### Plain-text document sources
BEGIN

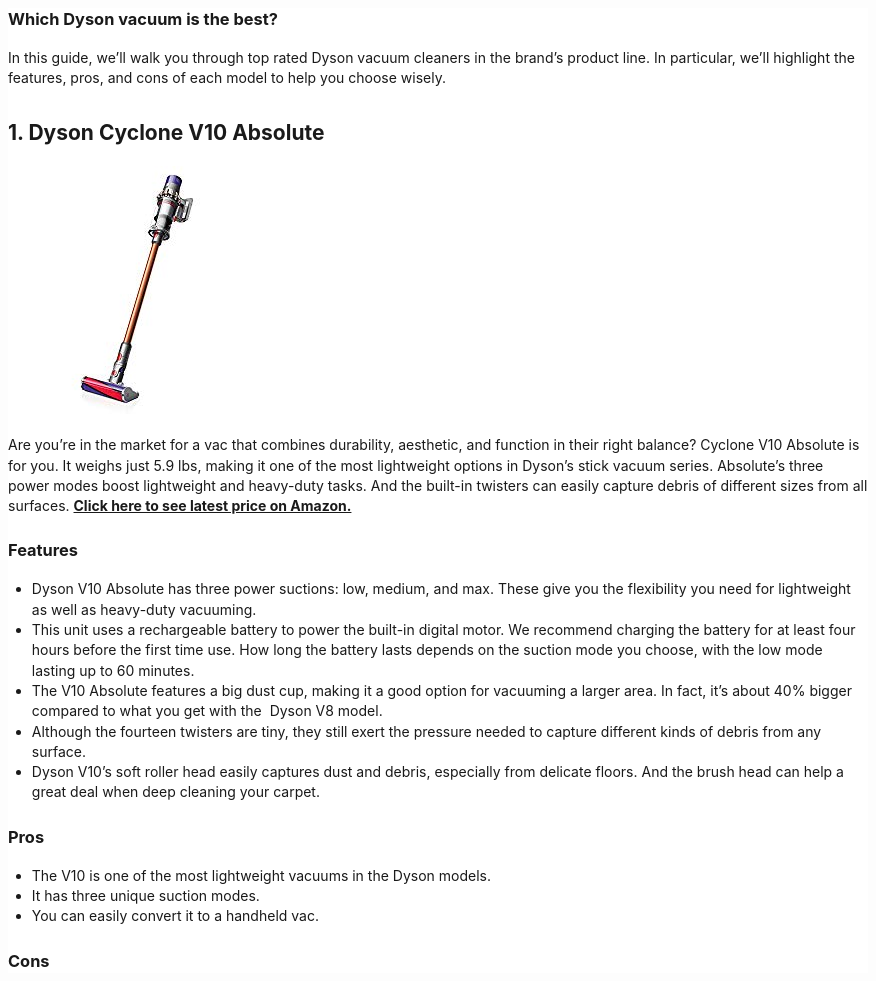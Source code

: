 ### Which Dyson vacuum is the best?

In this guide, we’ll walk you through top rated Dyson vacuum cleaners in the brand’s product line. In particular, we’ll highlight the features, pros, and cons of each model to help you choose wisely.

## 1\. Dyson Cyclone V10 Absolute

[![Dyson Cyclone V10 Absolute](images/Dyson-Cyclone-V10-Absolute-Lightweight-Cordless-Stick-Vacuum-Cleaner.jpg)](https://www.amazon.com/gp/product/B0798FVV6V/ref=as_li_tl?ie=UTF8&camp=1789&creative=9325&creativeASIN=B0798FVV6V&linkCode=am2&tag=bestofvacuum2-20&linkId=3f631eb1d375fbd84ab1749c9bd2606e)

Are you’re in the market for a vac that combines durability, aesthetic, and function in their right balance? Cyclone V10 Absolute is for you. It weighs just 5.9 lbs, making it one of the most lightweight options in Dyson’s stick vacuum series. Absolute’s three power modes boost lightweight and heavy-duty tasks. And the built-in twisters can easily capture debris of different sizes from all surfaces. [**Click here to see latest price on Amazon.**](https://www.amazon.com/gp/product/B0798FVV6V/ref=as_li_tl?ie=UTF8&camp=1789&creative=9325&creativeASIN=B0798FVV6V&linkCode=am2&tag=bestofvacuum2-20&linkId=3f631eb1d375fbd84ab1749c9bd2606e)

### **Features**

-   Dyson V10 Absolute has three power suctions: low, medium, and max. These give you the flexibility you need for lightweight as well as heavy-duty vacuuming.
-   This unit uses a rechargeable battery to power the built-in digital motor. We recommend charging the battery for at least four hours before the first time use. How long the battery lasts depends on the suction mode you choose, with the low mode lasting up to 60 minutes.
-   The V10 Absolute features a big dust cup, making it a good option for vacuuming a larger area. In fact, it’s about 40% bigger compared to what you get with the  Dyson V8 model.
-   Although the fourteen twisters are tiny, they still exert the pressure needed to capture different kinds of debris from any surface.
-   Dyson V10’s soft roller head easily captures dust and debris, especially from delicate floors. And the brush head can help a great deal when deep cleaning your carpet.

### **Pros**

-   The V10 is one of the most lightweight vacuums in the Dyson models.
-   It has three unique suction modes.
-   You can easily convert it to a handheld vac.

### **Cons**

END

### Work item
All lines holding the word "help" must be copied from the data.

### Answer box
In this guide, we’ll walk you through top rated Dyson vacuum cleaners in the brand’s product line. In particular, we’ll highlight the features, pros, and cons of each model to help you choose wisely.
-   Dyson V10’s soft roller head easily captures dust and debris, especially from delicate floors. And the brush head can help a great deal when deep cleaning your carpet.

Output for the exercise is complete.